§ **How to complete this task**:
Line by line, please look for the word "label" in the following records, then copy each line you find it in.
══ Supplied information
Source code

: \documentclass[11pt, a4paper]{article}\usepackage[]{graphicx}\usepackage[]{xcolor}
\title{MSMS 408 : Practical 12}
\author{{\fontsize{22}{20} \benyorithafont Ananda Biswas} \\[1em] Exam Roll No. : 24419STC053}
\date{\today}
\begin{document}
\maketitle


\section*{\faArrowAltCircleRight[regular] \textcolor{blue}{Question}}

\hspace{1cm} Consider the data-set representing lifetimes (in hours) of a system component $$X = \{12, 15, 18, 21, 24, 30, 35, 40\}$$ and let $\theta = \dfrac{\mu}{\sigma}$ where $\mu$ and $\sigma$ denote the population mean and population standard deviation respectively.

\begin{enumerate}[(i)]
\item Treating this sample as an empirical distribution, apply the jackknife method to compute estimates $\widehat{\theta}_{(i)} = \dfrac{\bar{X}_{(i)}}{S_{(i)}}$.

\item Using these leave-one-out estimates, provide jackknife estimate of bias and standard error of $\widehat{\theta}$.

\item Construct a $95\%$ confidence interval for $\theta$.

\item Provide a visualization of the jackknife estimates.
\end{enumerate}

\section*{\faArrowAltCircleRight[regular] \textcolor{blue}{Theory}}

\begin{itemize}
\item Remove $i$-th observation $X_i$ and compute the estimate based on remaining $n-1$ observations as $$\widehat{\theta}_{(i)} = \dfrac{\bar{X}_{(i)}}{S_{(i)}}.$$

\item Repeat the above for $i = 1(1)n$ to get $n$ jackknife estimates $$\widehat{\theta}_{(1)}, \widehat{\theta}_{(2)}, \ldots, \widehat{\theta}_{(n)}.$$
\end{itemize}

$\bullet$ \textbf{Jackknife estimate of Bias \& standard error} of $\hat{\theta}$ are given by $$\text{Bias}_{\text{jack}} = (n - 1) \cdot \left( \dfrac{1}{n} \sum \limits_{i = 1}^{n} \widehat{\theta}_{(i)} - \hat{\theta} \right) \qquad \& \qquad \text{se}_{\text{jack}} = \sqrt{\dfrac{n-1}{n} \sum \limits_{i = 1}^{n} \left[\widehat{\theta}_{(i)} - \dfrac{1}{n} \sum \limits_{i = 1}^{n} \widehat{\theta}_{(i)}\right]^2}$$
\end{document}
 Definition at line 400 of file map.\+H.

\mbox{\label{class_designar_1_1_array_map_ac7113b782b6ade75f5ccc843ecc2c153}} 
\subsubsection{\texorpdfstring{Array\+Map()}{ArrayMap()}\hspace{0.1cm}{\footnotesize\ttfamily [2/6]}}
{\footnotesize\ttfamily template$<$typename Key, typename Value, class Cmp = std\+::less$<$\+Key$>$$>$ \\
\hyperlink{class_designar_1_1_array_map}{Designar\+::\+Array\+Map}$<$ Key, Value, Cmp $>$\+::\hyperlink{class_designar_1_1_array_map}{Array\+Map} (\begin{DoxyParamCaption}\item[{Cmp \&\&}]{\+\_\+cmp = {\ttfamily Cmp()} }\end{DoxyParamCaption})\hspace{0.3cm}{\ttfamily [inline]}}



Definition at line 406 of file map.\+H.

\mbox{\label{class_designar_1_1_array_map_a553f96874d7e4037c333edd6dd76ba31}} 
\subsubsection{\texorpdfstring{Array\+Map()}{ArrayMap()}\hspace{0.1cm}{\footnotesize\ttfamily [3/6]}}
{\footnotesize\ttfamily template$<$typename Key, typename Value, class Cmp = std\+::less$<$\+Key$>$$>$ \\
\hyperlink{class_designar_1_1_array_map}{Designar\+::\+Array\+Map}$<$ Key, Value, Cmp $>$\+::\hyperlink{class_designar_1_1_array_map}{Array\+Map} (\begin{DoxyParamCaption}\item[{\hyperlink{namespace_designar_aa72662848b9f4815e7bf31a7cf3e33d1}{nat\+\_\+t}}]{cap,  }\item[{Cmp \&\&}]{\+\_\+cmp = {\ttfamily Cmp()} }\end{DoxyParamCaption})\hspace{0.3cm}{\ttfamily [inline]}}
════
§ **Task answer**:
\mbox{\label{class_designar_1_1_array_map_ac7113b782b6ade75f5ccc843ecc2c153}} 
\mbox{\label{class_designar_1_1_array_map_a553f96874d7e4037c333edd6dd76ba31}} 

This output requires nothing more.